而且他十分在意的是,吉光片羽这个地方他曾经听过,是在一个幽深又充满着他回忆的墓室里面。
说是墓室,其实是孔雀给他自己铸造的地宫,他又没死,哪里来的坟墓,所以在那个地方孔雀把他的传承全都给了戴胜,但是戴胜现在看来自己并没有接受到多少关于孔雀的传承,他有一些懊恼,又有一些庆幸,他不觉得自己最终会变成像孔雀一样偏执的人,但是对于他来说,这样懵懵懂懂迷迷茫茫的活下去对于他自己来说是一种残忍。
阿七道:“我知道这对你来说很不幸,但是我还是要把实话告诉你,清青不喜欢你去研究这些东西,她也十分的反感,对于你来说远远的躲开这些东西,甚至在背后插孔雀一刀,才是最最符合清青的心意的。”
戴胜笑了笑,道:“我为什么需要听一个疯女人的话?更何况孔雀对我来说有恩我就算不掩护他也不能在他背后插他一刀,光是无视他的那些东西来说对于他已经足够残忍了,我不是那么冷心冷肺冷血的人,你觉得我是什么样的人呢。”
更何况他从心底里知道,孔雀和他都是同一个世界里面穿越过来的人,作为一个异世界孤独的人,可能他们两个在这个世界反而会更加的有共同语言,而不是对着这些冰冷的机器,或者说一个已经疯掉了的所谓创世神。
阿七道:“我无所谓,你对孔雀究竟是个什么态度,但是你要记得你可千万不要到后面一兴奋了,然后就惹火上身,我跟你说这个结局10分的可怖,你千万不要惹怒他,到那个时候就算连系统连我连上面的人也保不住你了。”
戴胜点点头,他心里面至少知道了阿七现在对于他对于孔雀究竟是个什么态度,如果说这样继续的苟活下去自然没有什么问题,但是他一旦变得激进起来,那么事态就已经相当严重了。
利基塔朝着戴胜慢慢的走过来,他脸上有一种说不清道不明的神色,他不知道为什么,心里面好像稍微有一点点嫉妒,但是对于他来说他即将是整个部落的首领嫉妒这种事情对于他来说应该是不存在的,他应该学会接纳包容这些新的人,这些有才能有实力的人,但是他心里面还是觉得自己堵得慌。
他张了张嘴,只干巴巴说出来一句:“你很不错。”
他说出这句话之后简直都想要骂自己,这一句话叫做什么?你很不错?干巴巴的,没有任何其他的意义,甚至听起来像是在挑衅,人家听到之后会觉得他是在干什么会觉得他想表达什么,会觉得他究竟是个什么意思,他是不是在嘲讽。算了,与其嘲讽别人不如说他是在嘲讽他自己。
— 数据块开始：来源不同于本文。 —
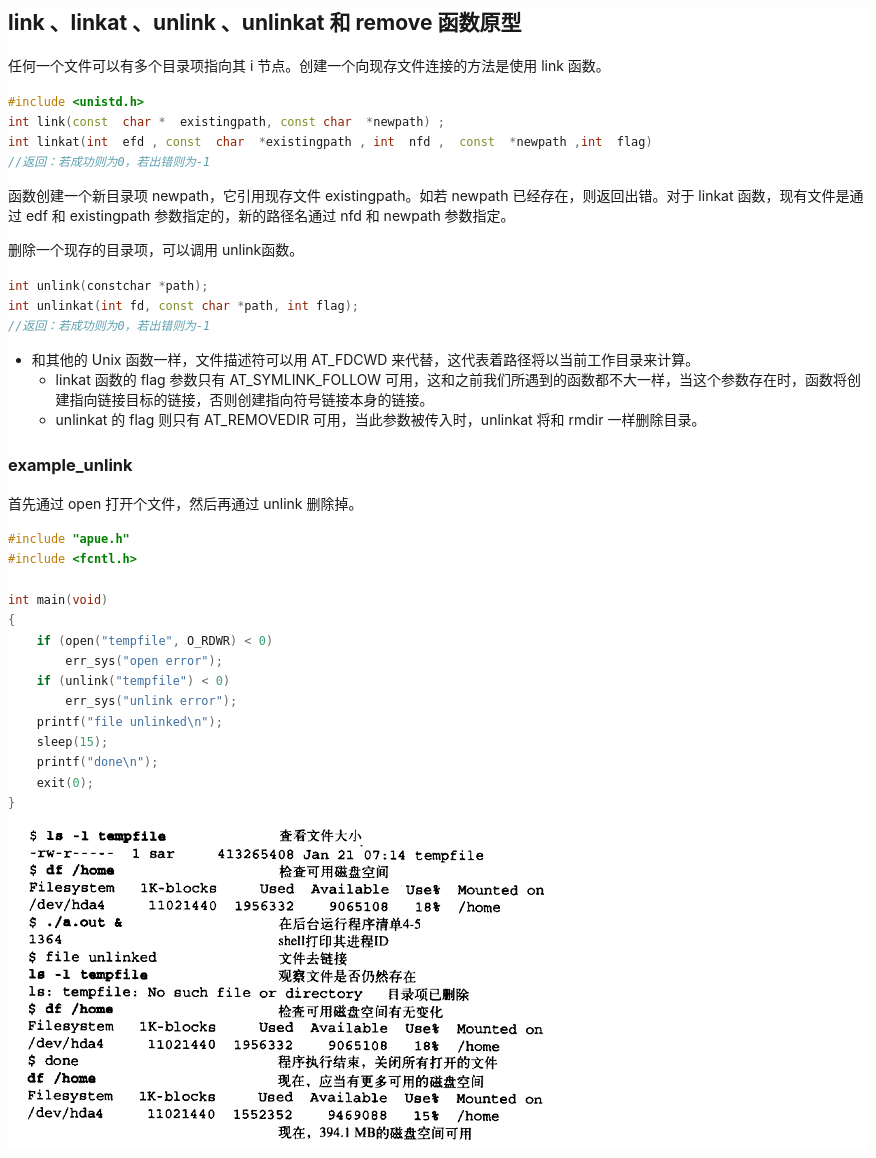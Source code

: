 ## link 、linkat 、unlink 、unlinkat 和 remove 函数原型

任何一个文件可以有多个目录项指向其 i 节点。创建一个向现存文件连接的方法是使用 link 函数。

```c++
#include <unistd.h>
int link(const  char *  existingpath, const char  *newpath) ;
int linkat(int  efd , const  char  *existingpath , int  nfd ,  const  *newpath ,int  flag)
//返回：若成功则为0，若出错则为-1
```

函数创建一个新目录项 newpath，它引用现存文件 existingpath。如若 newpath 已经存在，则返回出错。对于 linkat 函数，现有文件是通过 edf 和 existingpath 参数指定的，新的路径名通过 nfd 和 newpath 参数指定。

删除一个现存的目录项，可以调用 unlink函数。

```c++
int unlink(constchar *path);
int unlinkat(int fd, const char *path, int flag);
//返回：若成功则为0，若出错则为-1
```

- 和其他的 Unix 函数一样，文件描述符可以用 AT_FDCWD 来代替，这代表着路径将以当前工作目录来计算。
  - linkat 函数的 flag 参数只有 AT_SYMLINK_FOLLOW 可用，这和之前我们所遇到的函数都不大一样，当这个参数存在时，函数将创建指向链接目标的链接，否则创建指向符号链接本身的链接。
  - unlinkat 的 flag 则只有 AT_REMOVEDIR 可用，当此参数被传入时，unlinkat 将和 rmdir 一样删除目录。

### example_unlink

首先通过 open 打开个文件，然后再通过 unlink 删除掉。

```c++
#include "apue.h"
#include <fcntl.h>

int main(void)
{
    if (open("tempfile", O_RDWR) < 0)
        err_sys("open error");
    if (unlink("tempfile") < 0)
        err_sys("unlink error");
    printf("file unlinked\n");
    sleep(15);
    printf("done\n");
    exit(0);
}
```

![unlink](pic/16_unlink.png)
他觉得自己很没用,连这么一个瘦小的同类都比不过他曾经也想要杀了那只羚羊里面的头羊,但是他胆怯了,他害怕被那只羚羊一脚踢飞,但是这个年轻人他却这样一刀朝着他的头顶上狠狠地砍了过去,领养一刀两断,他好像是在切开一块豆腐,又好像是不经意的随手踢碎了一堆沙子,那只羚羊是不是真的有那么凶猛,是不是真的像他表现的那样简单,他说不清楚也讲不明白,只觉得自己是个懦夫。
他回忆起了戴胜说过的话,戴胜说他是被人洗劫过来这里投诉的是来寻求庇护的。